**Data to use:**
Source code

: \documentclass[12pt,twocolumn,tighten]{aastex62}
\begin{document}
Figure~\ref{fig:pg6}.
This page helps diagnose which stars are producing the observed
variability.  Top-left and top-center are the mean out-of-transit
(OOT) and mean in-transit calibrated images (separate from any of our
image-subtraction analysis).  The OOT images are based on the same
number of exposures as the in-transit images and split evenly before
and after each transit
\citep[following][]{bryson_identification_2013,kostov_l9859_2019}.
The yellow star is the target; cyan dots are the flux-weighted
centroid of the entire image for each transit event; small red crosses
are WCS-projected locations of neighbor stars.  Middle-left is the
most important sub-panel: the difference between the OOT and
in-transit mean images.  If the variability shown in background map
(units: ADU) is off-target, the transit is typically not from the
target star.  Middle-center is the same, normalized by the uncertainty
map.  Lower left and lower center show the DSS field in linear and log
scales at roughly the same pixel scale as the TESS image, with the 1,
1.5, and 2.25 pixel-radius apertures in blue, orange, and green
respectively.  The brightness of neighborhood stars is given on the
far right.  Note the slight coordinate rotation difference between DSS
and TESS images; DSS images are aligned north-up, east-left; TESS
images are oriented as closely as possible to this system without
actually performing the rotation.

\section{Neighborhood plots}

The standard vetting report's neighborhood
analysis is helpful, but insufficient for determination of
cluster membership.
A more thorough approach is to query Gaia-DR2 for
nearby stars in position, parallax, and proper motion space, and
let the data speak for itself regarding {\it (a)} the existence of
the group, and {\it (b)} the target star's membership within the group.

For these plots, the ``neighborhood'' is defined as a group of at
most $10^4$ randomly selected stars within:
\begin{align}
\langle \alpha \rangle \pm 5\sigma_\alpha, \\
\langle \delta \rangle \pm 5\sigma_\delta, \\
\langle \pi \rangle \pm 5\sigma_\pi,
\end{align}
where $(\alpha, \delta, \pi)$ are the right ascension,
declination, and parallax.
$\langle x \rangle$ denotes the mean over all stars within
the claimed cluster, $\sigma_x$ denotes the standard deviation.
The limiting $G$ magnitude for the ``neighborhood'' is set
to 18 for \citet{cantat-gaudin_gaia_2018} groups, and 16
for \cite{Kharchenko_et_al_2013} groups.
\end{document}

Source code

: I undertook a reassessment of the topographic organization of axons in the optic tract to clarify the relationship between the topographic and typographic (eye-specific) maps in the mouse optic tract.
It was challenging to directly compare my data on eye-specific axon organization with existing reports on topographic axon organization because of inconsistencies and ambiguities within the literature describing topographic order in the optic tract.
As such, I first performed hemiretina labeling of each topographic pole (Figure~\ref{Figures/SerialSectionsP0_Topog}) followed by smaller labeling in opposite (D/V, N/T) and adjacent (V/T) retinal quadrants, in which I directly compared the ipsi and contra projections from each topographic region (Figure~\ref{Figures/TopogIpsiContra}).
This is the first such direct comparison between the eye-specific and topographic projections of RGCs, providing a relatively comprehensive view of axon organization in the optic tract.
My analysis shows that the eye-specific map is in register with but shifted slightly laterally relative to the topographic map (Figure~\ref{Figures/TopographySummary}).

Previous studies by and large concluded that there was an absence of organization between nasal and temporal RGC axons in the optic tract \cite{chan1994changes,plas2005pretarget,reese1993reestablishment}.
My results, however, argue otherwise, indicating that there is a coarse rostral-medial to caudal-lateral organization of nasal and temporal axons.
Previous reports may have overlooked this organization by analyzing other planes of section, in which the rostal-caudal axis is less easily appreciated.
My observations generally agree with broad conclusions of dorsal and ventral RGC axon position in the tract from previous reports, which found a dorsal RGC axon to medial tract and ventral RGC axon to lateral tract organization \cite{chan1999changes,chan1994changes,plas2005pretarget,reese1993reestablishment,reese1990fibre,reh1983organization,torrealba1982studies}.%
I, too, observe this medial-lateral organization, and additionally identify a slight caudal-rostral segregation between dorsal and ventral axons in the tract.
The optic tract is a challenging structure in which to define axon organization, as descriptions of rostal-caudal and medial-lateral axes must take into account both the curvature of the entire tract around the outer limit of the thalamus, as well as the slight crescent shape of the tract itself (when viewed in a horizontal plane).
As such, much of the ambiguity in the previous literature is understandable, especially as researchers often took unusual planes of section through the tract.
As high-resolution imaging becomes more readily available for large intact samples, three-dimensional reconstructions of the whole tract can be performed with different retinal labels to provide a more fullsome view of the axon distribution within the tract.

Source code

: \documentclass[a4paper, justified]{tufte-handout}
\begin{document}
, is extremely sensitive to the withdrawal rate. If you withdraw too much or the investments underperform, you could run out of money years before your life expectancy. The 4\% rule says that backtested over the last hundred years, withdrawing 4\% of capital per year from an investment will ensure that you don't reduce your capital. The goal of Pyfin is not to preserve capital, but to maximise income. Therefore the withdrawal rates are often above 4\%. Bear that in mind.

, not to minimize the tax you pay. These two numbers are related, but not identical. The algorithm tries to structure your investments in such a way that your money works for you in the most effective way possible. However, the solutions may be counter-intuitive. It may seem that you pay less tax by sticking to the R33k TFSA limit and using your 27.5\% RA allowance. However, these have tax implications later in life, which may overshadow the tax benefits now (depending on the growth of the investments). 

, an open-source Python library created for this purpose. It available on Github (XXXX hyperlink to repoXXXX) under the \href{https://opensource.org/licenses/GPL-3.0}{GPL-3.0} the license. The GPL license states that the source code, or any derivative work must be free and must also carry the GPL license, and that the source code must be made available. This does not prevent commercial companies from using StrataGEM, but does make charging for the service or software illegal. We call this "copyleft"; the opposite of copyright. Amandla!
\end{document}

**What to work on:** Find the string "pixel" in the material above. Then copy each line that has it.

**Solution below:**
scales at roughly the same pixel scale as the TESS image, with the 1,
1.5, and 2.25 pixel-radius apertures in blue, orange, and green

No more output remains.